Opinion: Why are women always picking up after men?
Independent women raised me, they taught me how to be confident in my voice and earn my spot in career, education, life, etc. My mom taught me, as her mom did, that a man’s company isn’t going to get you places, and you should never rely on a man to get your work or school done. When I came to college, it put a lot of things into perspective. I am currently minoring in ethnic studies, a department now being targeted by the current presidential administration.
Taking these ethnic studies classes, I’ve anti-colonial women’s movements, the Chicano Movement, the Black Panther Party movement, and many more movements and changes in history that have been rewritten from a white settler perspective. Most importantly, I’ve seen women overlooked in their missions and movements throughout history, and this is most likely because a male figure is more inclined to be listened to by the public. I’d like to focus on Dolores Huerta, an American labor leader and feminist activist, and what it means to me to be a woman living in a man’s world.
Huerta is a well-known labor activist of the 20th century, as well as a leader of the Chicano Civil Rights Movement. In 1995, Huerta started her career in activism. She co-founded the Stockton chapter of the Community Service Organization (CSO), in which she helped lead voter registration drives and fought for economic improvements for the Hispanic community. Through her work in the CSO, Huerta met Cesar Chávez, and they co-founded the National Farm Workers Association (NFWA), a precursor of the United Farm Workers’ Union (UFW), which had formed three years later where Huerta served as the vice president until 1999.
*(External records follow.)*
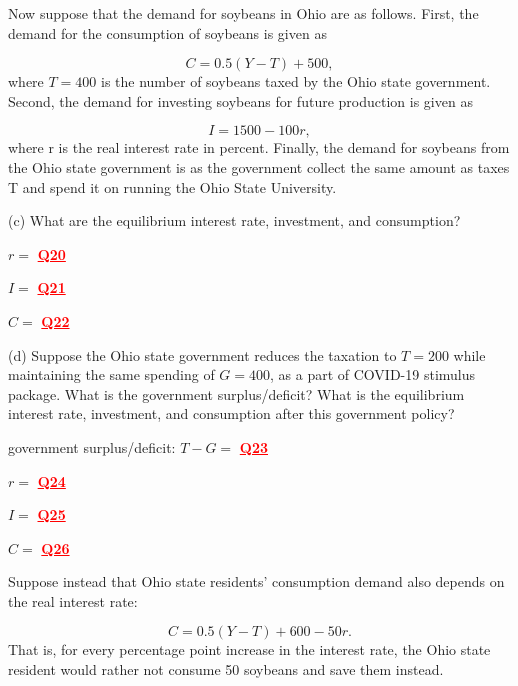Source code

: \documentclass[14pt]{extarticle}
\newcommand{\red}[1]{\textcolor{red}{#1}}
\begin{document}
Now suppose that the demand for soybeans in Ohio are as follows. First, the demand for the consumption of soybeans is given as

%
\begin{equation}
\label{eq:demand}
    C = 0.5( Y - T ) + 500
,\end{equation}
%
where $T = 400$ is the number of soybeans taxed by the Ohio state government. Second, the demand for investing soybeans for future production is given as

%
\begin{equation}
\label{eq:investment}
    I = 1500 - 100r
,\end{equation}
%
where r is the real interest rate in percent. Finally, the demand for soybeans from the Ohio state government is  as the government collect the same amount as taxes T and spend it on running the Ohio State University.

(c) What are the equilibrium interest rate, investment, and consumption?

\begin{center}
    $ r =  $   \textbf{\red{\underline{\quad Q20 \quad}}}

    $ I =  $   \textbf{\red{\underline{\quad Q21 \quad}}}

    $ C =  $   \textbf{\red{\underline{\quad Q22 \quad}}}
\end{center}


(d) Suppose the Ohio state government reduces the taxation to $ T = 200 $ while maintaining the same spending of $ G = 400 $, as a part of COVID-19 stimulus package.
What is the government surplus/deficit? What is the equilibrium interest rate, investment, and consumption after this government policy?

\begin{center}
    government surplus/deficit: $ T - G = $ \textbf{\red{\underline{\quad Q23 \quad}}}

    $ r =  $   \textbf{\red{\underline{\quad Q24 \quad}}}

    $ I =  $   \textbf{\red{\underline{\quad Q25 \quad}}}

    $ C =  $   \textbf{\red{\underline{\quad Q26 \quad}}}
\end{center}


Suppose instead that Ohio state residents' consumption demand also depends on the real interest rate:

%
\begin{equation}
\label{eq:demand_interestrate}
    C = 0.5 ( Y-T ) + 600 - 50r
.\end{equation}
%
That is, for every percentage point increase in the interest rate, the Ohio state resident would rather not consume 50 soybeans and save them instead.
\end{document}
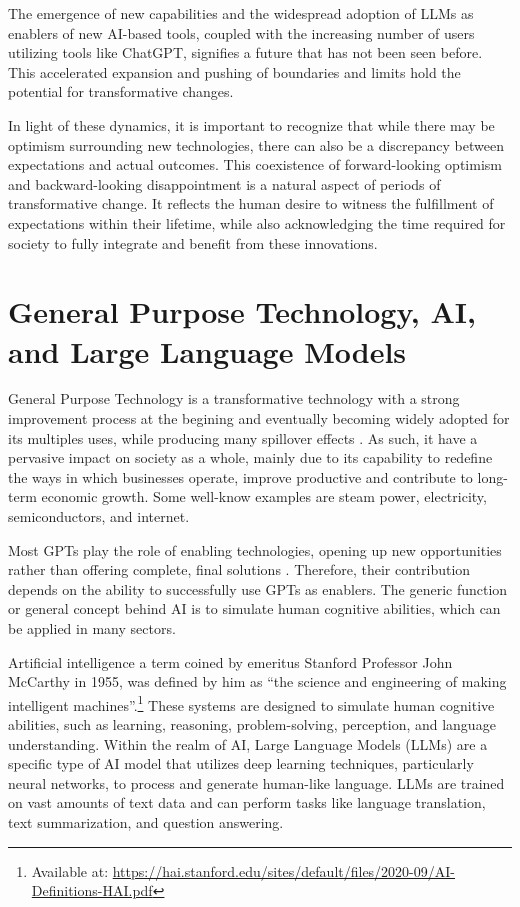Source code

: \documentclass[preprint, 1p,
authoryear]{elsarticle} %
\begin{document}
The emergence of new capabilities and the widespread adoption of LLMs as
enablers of new AI-based tools, coupled with the increasing number of
users utilizing tools like ChatGPT, signifies a future that has not been
seen before. This accelerated expansion and pushing of boundaries and
limits hold the potential for transformative changes.

In light of these dynamics, it is important to recognize that while
there may be optimism surrounding new technologies, there can also be a
discrepancy between expectations and actual outcomes. This coexistence
of forward-looking optimism and backward-looking disappointment is a
natural aspect of periods of transformative change. It reflects the
human desire to witness the fulfillment of expectations within their
lifetime, while also acknowledging the time required for society to
fully integrate and benefit from these innovations.

\hypertarget{general-purpose-technology-ai-and-large-language-models}{%
\section{General Purpose Technology, AI, and Large Language
Models}\label{general-purpose-technology-ai-and-large-language-models}}

General Purpose Technology is a transformative technology with a strong
improvement process at the begining and eventually becoming widely
adopted for its multiples uses, while producing many spillover effects
\citep{paradox}. As such, it have a pervasive impact on society as a
whole, mainly due to its capability to redefine the ways in which
businesses operate, improve productive and contribute to long-term
economic growth. Some well-know examples are steam power, electricity,
semiconductors, and internet.

Most GPTs play the role of enabling technologies, opening up new
opportunities rather than offering complete, final solutions
\citep{enginesofgrowth}. Therefore, their contribution depends on the
ability to successfully use GPTs as enablers. The generic function or
general concept behind AI is to simulate human cognitive abilities,
which can be applied in many sectors.

Artificial intelligence a term coined by emeritus Stanford Professor
John McCarthy in 1955, was defined by him as ``the science and
engineering of making intelligent machines''.\footnote{Available at:
  \url{https://hai.stanford.edu/sites/default/files/2020-09/AI-Definitions-HAI.pdf}}
These systems are designed to simulate human cognitive abilities, such
as learning, reasoning, problem-solving, perception, and language
understanding. Within the realm of AI, Large Language Models (LLMs) are
a specific type of AI model that utilizes deep learning techniques,
particularly neural networks, to process and generate human-like
language. LLMs are trained on vast amounts of text data and can perform
tasks like language translation, text summarization, and question
answering.
\end{document}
Huerta was also known as Chávez’s sidekick. She was a lead organizer in the 1965 Delano Grape Strike. She faced violence and sexism from both the growers and political allies and even from her organization. I still get surprised reading about the sexism and discrimination she faced within the NFWA while she was advocating for these people. You would think you don’t want to hate someone who is advocating for your right to exist without discrimination. In 1993, after the death of Chávez, the president seat in UFW was open. Huerta had the experience, but no one voted for her to be the new UFW president because she was a woman.
What gets me is that we do need women in civic life. More women need to run for office and be in political positions. Women are needed at the table when decisions are made so they will be made right. The argument that women are too emotional to be in leading positions is boring; get a new excuse. Who was in the big seat when wars started? Who was allowed to make the decisions? I’ll remind you that women were only granted the right to vote in 1920. 100 years is not a long time ago.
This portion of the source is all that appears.